Sam: It’s all wrong. By rights we shouldn’t even be here. But we are. It’s like in the great stories, Mr. Frodo—the ones that really mattered… full of darkness and danger they were. And sometimes you didn’t want to know the end, because how could the end be happy? How could the world go back to the way it was when so much bad had happened? but in the end, it’s only a passing thing. Even darkness will pass—a new day will come. And when the sun shines, it will shine all the clearer. Those were the stories that stayed with you and meant something, even if you were too small to understand why. But I think I do understand—I know now. The folk in those stories had lots of chances of turning back. Only they didn’t—they kept going, because they were holding onto something.
Frodo: What are we holding onto, Sam?
Sam: That there’s some good in this world, Mr. Frodo. And it’s worth fighting for.

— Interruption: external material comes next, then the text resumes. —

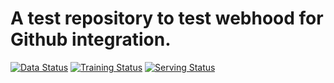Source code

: # A test repository to test webhood for Github integration. 


[![Data Status](http://demo.platform.boltzbit.com/github-service/api/v1/projects/status/data?repositoryName=HanchenXiong/IntegrationTest&token=eyJraWQiOiIxYzM3YjNkOS1iYzhjLTQ5YjAtOTQxMS02N2E0YWU5ZjViNzIiLCJ0eXAiOiJKV1QiLCJhbGciOiJSUzI1NiJ9.eyJzdWIiOiI2MTk3OTcwZDgyNmNlNDFmYmNiMDUwMDYiLCJpc3MiOiJCb2x0emJpdCBMdGQiLCJleHAiOjE2NDA2OTUyNzcsImlhdCI6MTY0MDA5MDQ3NywiYXV0aG9yaXRpZXMiOlsiUk9MRV9BRE1JTiJdfQ.aYBC_x19vOVn0XInpj-ueOhOGwWrguTmNQWT12LH2AHjJJboy3Fn7rnYypH3uh3WIiFWPYxLYGxf9-7y4zHVtLwY1tmvBnLZQf1yb7ZBC0g5SZzgsI7UkccIsqC56SVHJJnreKvuCmN51tgpGYWrLd4A_zJhF0hrrTkON9ta17DHAFB3I8KI0idI5Lm_YqmOseE3XW5uGL9iU6tRpwy0K4SDsRroQ6QEi0GqhH190J7-xghAK-uSeA4GpvrTkaB4KFBt-34WFMy3wxvY2_oY3o6GE3nTa5KrI9JEnwJsfKcajDz8ssi6b1q-lHIINNCx1AM1n2pRDx0TDJWjnK7k2Wth16ztU91VJbPTaHs808HZNP6SgkccJU3TOzRkKd7t-6MRbvQsluYuMVGB0onGXnXXixl_7JmgbfNIhfsPVKyE7bihZp2Up6PxUErjj82i3WWC-N97eJnfqsQdrvqONTfOJVg6FJ2DL_uf1tNoPsV13SqMwx6xEaqKnTV91uA1x2_3EyVqGXGsseGyvqf9UdBTTEvpiEmaVYAiei9tiuZHHFy_RFpjeZ8DYYE1FdKtK7i5JkoJhvt4qUl6SmBkXnSmnrGv9_Rq5dZiTY2zwUhWd5uFlx_nJc7if9X8FRPeUA5xDwChy4lR-6tiXrjrfafP-UqxLEperBnpeK_VEGs)](https://demo.platform.boltzbit.com/app/#/data/61c0b373e13340046a69e044)
[![Training Status](http://demo.platform.boltzbit.com/github-service/api/v1/projects/status/train?repositoryName=HanchenXiong/IntegrationTest&token=eyJraWQiOiIxYzM3YjNkOS1iYzhjLTQ5YjAtOTQxMS02N2E0YWU5ZjViNzIiLCJ0eXAiOiJKV1QiLCJhbGciOiJSUzI1NiJ9.eyJzdWIiOiI2MTk3OTcwZDgyNmNlNDFmYmNiMDUwMDYiLCJpc3MiOiJCb2x0emJpdCBMdGQiLCJleHAiOjE2NDA2OTUyNzcsImlhdCI6MTY0MDA5MDQ3NywiYXV0aG9yaXRpZXMiOlsiUk9MRV9BRE1JTiJdfQ.aYBC_x19vOVn0XInpj-ueOhOGwWrguTmNQWT12LH2AHjJJboy3Fn7rnYypH3uh3WIiFWPYxLYGxf9-7y4zHVtLwY1tmvBnLZQf1yb7ZBC0g5SZzgsI7UkccIsqC56SVHJJnreKvuCmN51tgpGYWrLd4A_zJhF0hrrTkON9ta17DHAFB3I8KI0idI5Lm_YqmOseE3XW5uGL9iU6tRpwy0K4SDsRroQ6QEi0GqhH190J7-xghAK-uSeA4GpvrTkaB4KFBt-34WFMy3wxvY2_oY3o6GE3nTa5KrI9JEnwJsfKcajDz8ssi6b1q-lHIINNCx1AM1n2pRDx0TDJWjnK7k2Wth16ztU91VJbPTaHs808HZNP6SgkccJU3TOzRkKd7t-6MRbvQsluYuMVGB0onGXnXXixl_7JmgbfNIhfsPVKyE7bihZp2Up6PxUErjj82i3WWC-N97eJnfqsQdrvqONTfOJVg6FJ2DL_uf1tNoPsV13SqMwx6xEaqKnTV91uA1x2_3EyVqGXGsseGyvqf9UdBTTEvpiEmaVYAiei9tiuZHHFy_RFpjeZ8DYYE1FdKtK7i5JkoJhvt4qUl6SmBkXnSmnrGv9_Rq5dZiTY2zwUhWd5uFlx_nJc7if9X8FRPeUA5xDwChy4lR-6tiXrjrfafP-UqxLEperBnpeK_VEGs)](https://demo.platform.boltzbit.com/app/#/cube/61c0b6494de76071b876f66d)
[![Serving Status](http://demo.platform.boltzbit.com/github-service/api/v1/projects/status/serving?repositoryName=HanchenXiong/IntegrationTest&token=eyJraWQiOiIxYzM3YjNkOS1iYzhjLTQ5YjAtOTQxMS02N2E0YWU5ZjViNzIiLCJ0eXAiOiJKV1QiLCJhbGciOiJSUzI1NiJ9.eyJzdWIiOiI2MTk3OTcwZDgyNmNlNDFmYmNiMDUwMDYiLCJpc3MiOiJCb2x0emJpdCBMdGQiLCJleHAiOjE2NDA2OTUyNzcsImlhdCI6MTY0MDA5MDQ3NywiYXV0aG9yaXRpZXMiOlsiUk9MRV9BRE1JTiJdfQ.aYBC_x19vOVn0XInpj-ueOhOGwWrguTmNQWT12LH2AHjJJboy3Fn7rnYypH3uh3WIiFWPYxLYGxf9-7y4zHVtLwY1tmvBnLZQf1yb7ZBC0g5SZzgsI7UkccIsqC56SVHJJnreKvuCmN51tgpGYWrLd4A_zJhF0hrrTkON9ta17DHAFB3I8KI0idI5Lm_YqmOseE3XW5uGL9iU6tRpwy0K4SDsRroQ6QEi0GqhH190J7-xghAK-uSeA4GpvrTkaB4KFBt-34WFMy3wxvY2_oY3o6GE3nTa5KrI9JEnwJsfKcajDz8ssi6b1q-lHIINNCx1AM1n2pRDx0TDJWjnK7k2Wth16ztU91VJbPTaHs808HZNP6SgkccJU3TOzRkKd7t-6MRbvQsluYuMVGB0onGXnXXixl_7JmgbfNIhfsPVKyE7bihZp2Up6PxUErjj82i3WWC-N97eJnfqsQdrvqONTfOJVg6FJ2DL_uf1tNoPsV13SqMwx6xEaqKnTV91uA1x2_3EyVqGXGsseGyvqf9UdBTTEvpiEmaVYAiei9tiuZHHFy_RFpjeZ8DYYE1FdKtK7i5JkoJhvt4qUl6SmBkXnSmnrGv9_Rq5dZiTY2zwUhWd5uFlx_nJc7if9X8FRPeUA5xDwChy4lR-6tiXrjrfafP-UqxLEperBnpeK_VEGs)](https://demo.platform.boltzbit.com/app/#/deployment/61c0b6494de76071b876f66d/61c0b649b60ca00bf6e932a9)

And you can watch it here:
This monologue really wields a sort of power which human beings through the ages have brought forth in order to persevere. This talk of courage, of finding good in the midst of evil, of really having hope that there will be a way to succeed, even if it is not clear today and even if it is not clear tomorrow, or the day after, or the day after. We have to keep fighting, because if we give up, if we give in, then we lose not only in the struggle but in our own faith, our own strength. People sometimes forget, this world can have a bright future. We just have to bring it about. And this applies not only to world struggles but also to our own, personal ones. It applies to everything we have to work for, everything that's a fight, a struggle. We just have to believe that the end is there, it's there somewhere in the future, and every small battle we overcome, every bit of writer's block or sleepless night or bureaucracy that we get past is yet one more step closer toward our goal, toward the end, toward the prize.
But...but I have a problem with this. I like this idea, but in those stories Sam refers to - even in his own story - there's always a way to take away the power of evil. Whether it is melting a witch or killing a pirate or breaking a spell or destroying a magic ring. But today, in real life, there is never just one thing that will fix everything else. There is no ring of power to destroy, there are no horcruxes to demolish, there is no spell to break or witch to melt or magic object to find. The world is so much more complex than that. The problems of the world don't have such easy, black and white answers. So how can we fix them? They are like weeds, you start to cut them down from one side and they spring up in new places that you cannot get to. So what is there to do? Why can we not just have a ring of power and be done with it? Why does it always have to be so complex...and how can Sam's speech apply when we don't have the key to destroying evil the way he and Frodo do?
If I seem to be contradictory here, this is because I like to be rather contrary - or maybe it's because I see both sides and don't know which one to take.